# SuperHeterodyne Receiver - rotary switch??



## Kelmark1 (Mar 22, 2019)

Does anybody know e where this mini-switch is available? its on wishlist here at PedalPCB 









						Mini Rotary Switch (1P8T) - PedalPCB.com
					

Rotary Switch




					www.pedalpcb.com
				




I picked up a couple off ebay (I think but not sure)  and while usable,  its too big to attach directly to the PCB and I'd rather use the mini switch. if anyone knows of of a source for them, I like to know. Thanks


----------



## Robert (Mar 22, 2019)

Hopefully they should be in stock sometime in the next week... In the meantime you can get them from Adafruit.








						Mini 8-Way Rotary Selector Switch - SP8T
					

When you need a lot of options, you need a Mini 8-Way Rotary Selector Switch.

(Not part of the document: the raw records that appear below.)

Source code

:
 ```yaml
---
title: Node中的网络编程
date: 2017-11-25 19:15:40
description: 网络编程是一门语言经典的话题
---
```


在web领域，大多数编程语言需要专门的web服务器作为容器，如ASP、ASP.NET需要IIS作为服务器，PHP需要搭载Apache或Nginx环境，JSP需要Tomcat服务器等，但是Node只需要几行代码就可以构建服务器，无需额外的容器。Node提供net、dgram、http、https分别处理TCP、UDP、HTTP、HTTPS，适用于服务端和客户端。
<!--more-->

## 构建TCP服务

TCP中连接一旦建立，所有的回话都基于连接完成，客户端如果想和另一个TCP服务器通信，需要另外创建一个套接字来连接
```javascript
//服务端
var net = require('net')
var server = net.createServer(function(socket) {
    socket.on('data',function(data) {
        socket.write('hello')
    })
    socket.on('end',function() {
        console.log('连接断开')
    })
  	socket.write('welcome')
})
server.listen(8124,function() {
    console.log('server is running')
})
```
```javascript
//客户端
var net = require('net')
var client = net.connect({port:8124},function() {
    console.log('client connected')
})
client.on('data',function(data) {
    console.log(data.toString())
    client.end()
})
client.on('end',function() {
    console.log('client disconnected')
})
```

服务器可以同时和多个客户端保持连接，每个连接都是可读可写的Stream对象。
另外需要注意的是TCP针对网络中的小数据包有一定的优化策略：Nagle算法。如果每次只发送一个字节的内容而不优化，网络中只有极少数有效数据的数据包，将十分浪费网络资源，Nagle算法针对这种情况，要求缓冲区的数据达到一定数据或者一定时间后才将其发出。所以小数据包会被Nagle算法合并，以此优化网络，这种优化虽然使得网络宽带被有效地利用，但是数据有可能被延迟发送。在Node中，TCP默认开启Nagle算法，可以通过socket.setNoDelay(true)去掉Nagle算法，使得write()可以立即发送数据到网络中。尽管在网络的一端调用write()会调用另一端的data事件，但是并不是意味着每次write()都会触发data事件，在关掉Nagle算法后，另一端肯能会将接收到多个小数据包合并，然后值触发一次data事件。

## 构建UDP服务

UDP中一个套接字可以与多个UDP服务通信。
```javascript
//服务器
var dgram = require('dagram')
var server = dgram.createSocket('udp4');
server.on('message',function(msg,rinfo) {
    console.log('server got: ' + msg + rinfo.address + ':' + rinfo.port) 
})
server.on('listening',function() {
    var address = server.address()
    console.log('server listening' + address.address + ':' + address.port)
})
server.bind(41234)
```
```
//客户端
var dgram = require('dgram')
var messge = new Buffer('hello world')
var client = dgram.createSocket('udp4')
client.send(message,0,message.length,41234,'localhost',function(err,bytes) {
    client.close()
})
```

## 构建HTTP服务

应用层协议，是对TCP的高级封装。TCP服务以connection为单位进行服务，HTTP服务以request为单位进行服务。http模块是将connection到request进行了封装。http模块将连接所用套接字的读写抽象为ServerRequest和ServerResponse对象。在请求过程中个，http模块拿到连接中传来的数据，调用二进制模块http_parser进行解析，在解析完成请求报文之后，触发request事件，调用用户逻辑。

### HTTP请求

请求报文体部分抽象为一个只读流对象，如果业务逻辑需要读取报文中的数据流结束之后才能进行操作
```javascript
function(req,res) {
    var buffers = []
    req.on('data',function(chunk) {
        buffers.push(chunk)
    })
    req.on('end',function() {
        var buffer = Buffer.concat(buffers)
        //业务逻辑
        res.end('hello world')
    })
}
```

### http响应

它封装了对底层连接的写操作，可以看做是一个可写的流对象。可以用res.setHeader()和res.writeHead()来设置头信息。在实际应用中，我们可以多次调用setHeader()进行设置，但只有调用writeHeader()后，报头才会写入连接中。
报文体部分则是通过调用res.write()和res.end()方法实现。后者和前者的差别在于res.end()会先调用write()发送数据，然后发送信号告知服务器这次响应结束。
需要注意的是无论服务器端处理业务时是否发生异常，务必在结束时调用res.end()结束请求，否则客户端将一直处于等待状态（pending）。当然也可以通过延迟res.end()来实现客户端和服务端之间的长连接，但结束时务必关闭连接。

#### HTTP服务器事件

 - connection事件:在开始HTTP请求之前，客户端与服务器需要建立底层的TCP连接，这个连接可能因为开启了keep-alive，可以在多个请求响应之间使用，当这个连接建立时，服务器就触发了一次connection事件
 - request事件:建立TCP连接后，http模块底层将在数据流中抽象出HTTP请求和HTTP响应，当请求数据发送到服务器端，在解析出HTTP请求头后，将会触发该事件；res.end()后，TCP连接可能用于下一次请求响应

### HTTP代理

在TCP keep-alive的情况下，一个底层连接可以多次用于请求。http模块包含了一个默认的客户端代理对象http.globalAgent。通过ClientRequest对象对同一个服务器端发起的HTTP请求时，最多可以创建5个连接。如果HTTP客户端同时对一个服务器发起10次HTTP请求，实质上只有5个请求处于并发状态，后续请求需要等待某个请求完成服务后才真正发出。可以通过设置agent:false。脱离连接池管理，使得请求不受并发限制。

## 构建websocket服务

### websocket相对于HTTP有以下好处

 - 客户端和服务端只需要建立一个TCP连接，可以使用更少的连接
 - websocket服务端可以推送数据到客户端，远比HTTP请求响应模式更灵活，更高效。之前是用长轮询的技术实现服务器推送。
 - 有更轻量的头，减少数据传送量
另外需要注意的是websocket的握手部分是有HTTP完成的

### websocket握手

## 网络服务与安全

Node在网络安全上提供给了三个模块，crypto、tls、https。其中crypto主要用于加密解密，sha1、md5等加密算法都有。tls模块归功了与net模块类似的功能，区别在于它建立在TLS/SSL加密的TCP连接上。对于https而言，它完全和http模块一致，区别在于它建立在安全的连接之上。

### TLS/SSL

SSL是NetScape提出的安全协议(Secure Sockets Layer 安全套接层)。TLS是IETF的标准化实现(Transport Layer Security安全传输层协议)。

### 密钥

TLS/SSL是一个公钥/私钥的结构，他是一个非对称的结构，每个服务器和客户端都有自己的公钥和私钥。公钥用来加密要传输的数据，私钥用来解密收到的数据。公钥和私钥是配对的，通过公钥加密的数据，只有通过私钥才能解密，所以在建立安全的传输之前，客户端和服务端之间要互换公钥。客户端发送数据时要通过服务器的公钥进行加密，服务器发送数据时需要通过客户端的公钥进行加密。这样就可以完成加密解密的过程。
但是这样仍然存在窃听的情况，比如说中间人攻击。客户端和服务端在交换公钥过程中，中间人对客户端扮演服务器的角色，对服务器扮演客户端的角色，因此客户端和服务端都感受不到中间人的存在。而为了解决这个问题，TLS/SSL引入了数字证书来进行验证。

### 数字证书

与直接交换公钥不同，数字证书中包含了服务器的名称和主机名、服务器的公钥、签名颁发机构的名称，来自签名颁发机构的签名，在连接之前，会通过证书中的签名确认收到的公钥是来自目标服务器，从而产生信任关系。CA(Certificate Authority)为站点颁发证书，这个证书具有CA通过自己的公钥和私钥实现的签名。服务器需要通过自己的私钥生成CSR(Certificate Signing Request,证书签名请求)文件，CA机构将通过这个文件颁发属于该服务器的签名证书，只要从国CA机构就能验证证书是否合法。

This is basically a single-pole to 8-throw switch. As you rotate the knob around, the middle pin will make  ...




					www.adafruit.com


----------



## Kelmark1 (Mar 23, 2019)

thanks, if your pretty sure you'll have them soon, I'll wait til you get them


----------



## Robert (Mar 23, 2019)

They cleared customs today so hopefully by the end of the week.


----------



## tdukes (Mar 25, 2019)

Have anyone ordered from adafruit? I was thinking about getting a couple of the TSSOP-28 breakout boards from them to bread board a MAX9722 headphone circuit. I don't suppose the TTSOP-16 would fit the FV-1 breakout sold here?


----------



## Robert (Mar 25, 2019)

TSSOP-16 is a finer pitch than SOIC-28 of the FV-1.  

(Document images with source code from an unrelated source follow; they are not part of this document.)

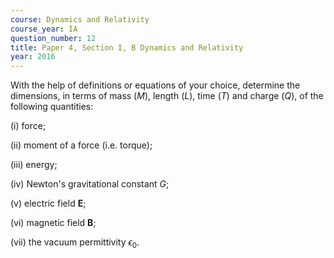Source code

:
 ```yaml
---
course: Dynamics and Relativity
course_year: IA
question_number: 12
title: Paper 4, Section I, B Dynamics and Relativity
year: 2016
---
```




With the help of definitions or equations of your choice, determine the dimensions, in terms of mass $(M)$, length $(L)$, time $(T)$ and charge $(Q)$, of the following quantities:

(i) force;

(ii) moment of a force (i.e. torque);

(iii) energy;

(iv) Newton's gravitational constant $G$;

(v) electric field $\mathbf{E}$;

(vi) magnetic field $\mathbf{B}$;

(vii) the vacuum permittivity $\epsilon_{0}$.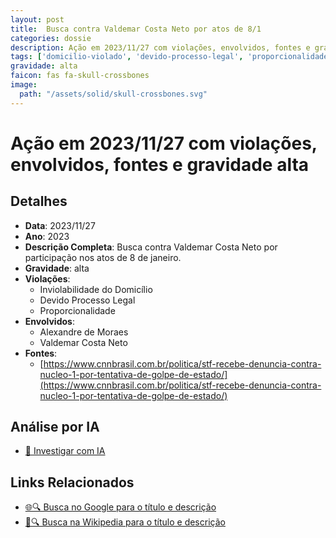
```yaml
---
layout: post
title:  Busca contra Valdemar Costa Neto por atos de 8/1
categories: dossie
description: Ação em 2023/11/27 com violações, envolvidos, fontes e gravidade alta
tags: ['domicilio-violado', 'devido-processo-legal', 'proporcionalidade', 'alexandre-de-moraes', 'valdemar-costa-neto', 'gravidade-alta']
gravidade: alta
faicon: fas fa-skull-crossbones
image:
  path: "/assets/solid/skull-crossbones.svg"
---
```


# Ação em 2023/11/27 com violações, envolvidos, fontes e gravidade alta

## Detalhes
- **Data**: 2023/11/27
- **Ano**: 2023
- **Descrição Completa**: Busca contra Valdemar Costa Neto por participação nos atos de 8 de janeiro.
- **Gravidade**: alta <i class="fas fa-skull-crossbones fa-2x"></i>
- **Violações**:
  - Inviolabilidade do Domicílio
  - Devido Processo Legal
  - Proporcionalidade
- **Envolvidos**:
  - Alexandre de Moraes
  - Valdemar Costa Neto
- **Fontes**:
  - [https://www.cnnbrasil.com.br/politica/stf-recebe-denuncia-contra-nucleo-1-por-tentativa-de-golpe-de-estado/](https://www.cnnbrasil.com.br/politica/stf-recebe-denuncia-contra-nucleo-1-por-tentativa-de-golpe-de-estado/)

## Análise por IA
- [🤖 Investigar com IA](https://www.perplexity.ai/search?q=%22Alexandre%20de%20Moraes%22%20Busca%20contra%20Valdemar%20Costa%20Neto%20por%20atos%20de%208/1%20Busca%20contra%20Valdemar%20Costa%20Neto%20por%20participa%C3%A7%C3%A3o%20nos%20atos%20de%208%20de%20janeiro.%20Inviolabilidade%20do%20Domic%C3%ADlio%20Devido%20Processo%20Legal%20Proporcionalidade%202023%20gravidade%20alta)

## Links Relacionados
- [🌐🔍 Busca no Google para o título e descrição](https://www.google.com/search?q=%22Alexandre%20de%20Moraes%22%20Busca%20contra%20Valdemar%20Costa%20Neto%20por%20atos%20de%208/1%20Busca%20contra%20Valdemar%20Costa%20Neto%20por%20participa%C3%A7%C3%A3o%20nos%20atos%20de%208%20de%20janeiro.%20Inviolabilidade%20do%20Domic%C3%ADlio%20Devido%20Processo%20Legal%20Proporcionalidade%202023%20gravidade%20alta)
- [📖🔍 Busca na Wikipedia para o título e descrição](https://pt.wikipedia.org/w/index.php?search=%22Alexandre%20de%20Moraes%22%20Busca%20contra%20Valdemar%20Costa%20Neto%20por%20atos%20de%208/1%20Busca%20contra%20Valdemar%20Costa%20Neto%20por%20participa%C3%A7%C3%A3o%20nos%20atos%20de%208%20de%20janeiro.%20Inviolabilidade%20do%20Domic%C3%ADlio%20Devido%20Processo%20Legal%20Proporcionalidade%202023%20gravidade%20alta)

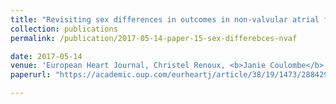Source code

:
 ```yaml
---
title: "Revisiting sex differences in outcomes in non-valvular atrial fibrillation: a population-based cohort study"
collection: publications
permalink: /publication/2017-05-14-paper-15-sex-differebces-nvaf

date: 2017-05-14
venue: 'European Heart Journal, Christel Renoux, <b>Janie Coulombe</b>, Samy Suissa'
paperurl: "https://academic.oup.com/eurheartj/article/38/19/1473/2884298"

---
```


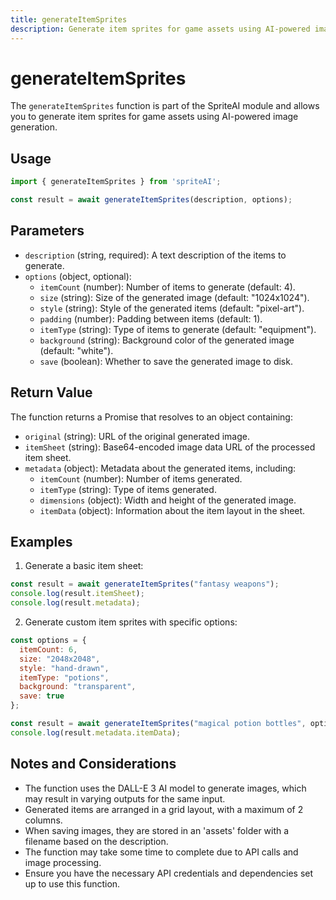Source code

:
 ```yaml
---
title: generateItemSprites
description: Generate item sprites for game assets using AI-powered image generation
---
```


# generateItemSprites

The `generateItemSprites` function is part of the SpriteAI module and allows you to generate item sprites for game assets using AI-powered image generation.

## Usage

```javascript
import { generateItemSprites } from 'spriteAI';

const result = await generateItemSprites(description, options);
```

## Parameters

- `description` (string, required): A text description of the items to generate.
- `options` (object, optional):
  - `itemCount` (number): Number of items to generate (default: 4).
  - `size` (string): Size of the generated image (default: "1024x1024").
  - `style` (string): Style of the generated items (default: "pixel-art").
  - `padding` (number): Padding between items (default: 1).
  - `itemType` (string): Type of items to generate (default: "equipment").
  - `background` (string): Background color of the generated image (default: "white").
  - `save` (boolean): Whether to save the generated image to disk.

## Return Value

The function returns a Promise that resolves to an object containing:

- `original` (string): URL of the original generated image.
- `itemSheet` (string): Base64-encoded image data URL of the processed item sheet.
- `metadata` (object): Metadata about the generated items, including:
  - `itemCount` (number): Number of items generated.
  - `itemType` (string): Type of items generated.
  - `dimensions` (object): Width and height of the generated image.
  - `itemData` (object): Information about the item layout in the sheet.

## Examples

1. Generate a basic item sheet:

```javascript
const result = await generateItemSprites("fantasy weapons");
console.log(result.itemSheet);
console.log(result.metadata);
```

2. Generate custom item sprites with specific options:

```javascript
const options = {
  itemCount: 6,
  size: "2048x2048",
  style: "hand-drawn",
  itemType: "potions",
  background: "transparent",
  save: true
};

const result = await generateItemSprites("magical potion bottles", options);
console.log(result.metadata.itemData);
```

## Notes and Considerations

- The function uses the DALL-E 3 AI model to generate images, which may result in varying outputs for the same input.
- Generated items are arranged in a grid layout, with a maximum of 2 columns.
- When saving images, they are stored in an 'assets' folder with a filename based on the description.
- The function may take some time to complete due to API calls and image processing.
- Ensure you have the necessary API credentials and dependencies set up to use this function.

I could have some made up but it would take a couple weeks to get them so you might be better off going through adafruit if you're in any sort of hurry at all.


----------



## tdukes (Mar 25, 2019)

I went ahead and ordered a few from adafruit. I am waiting on woodpecker and the 1p8t switch to place my next order. I put the 1p8t in the order from adafruit and came back here to order module-8, dmd-2 and duo-phase without the woodpecker, but I see FV-1 is now of stock. I guess I am still waiting. (I've only built 1 of the last 9 I ordered so I'm good. I do have 10 enclosures on the way from tayda.)


----------



## Robert (Mar 25, 2019)

FV-1's were ordered this morning so should be here by the end of the week.

The new Woodpeckers are here, just waiting on an order from Mouser so I can verify them.

1P8T's _should _be here in the next couple days, I need them as well so I can verify the Mini Heterodyne.


----------



## tdukes (Apr 1, 2019)

Robert said:


> TSSOP-16 is a finer pitch than SOIC-28 of the FV-1.
> 
> I could have some made up but it would take a couple weeks to get them so you might be better off going through adafruit if you're in any sort of hurry at all.



I got these in from adafruit. I hope I am able to solder these. This is for a headphone amp. Here is a comparison of the TSSOP to the SOIC.


----------



## Robert (Apr 1, 2019)

Liquid flux, drag soldering, and some desoldering wick just in case... 

It won't be as bad as you think.


----------



## tdukes (Apr 2, 2019)

Robert said:


> Liquid flux, drag soldering, and some desoldering wick just in case...
> 
> It won't be as bad as you think.



One side looks pretty good.  The other, not so good. But all the pins are connected and there are no shorts between pins!


----------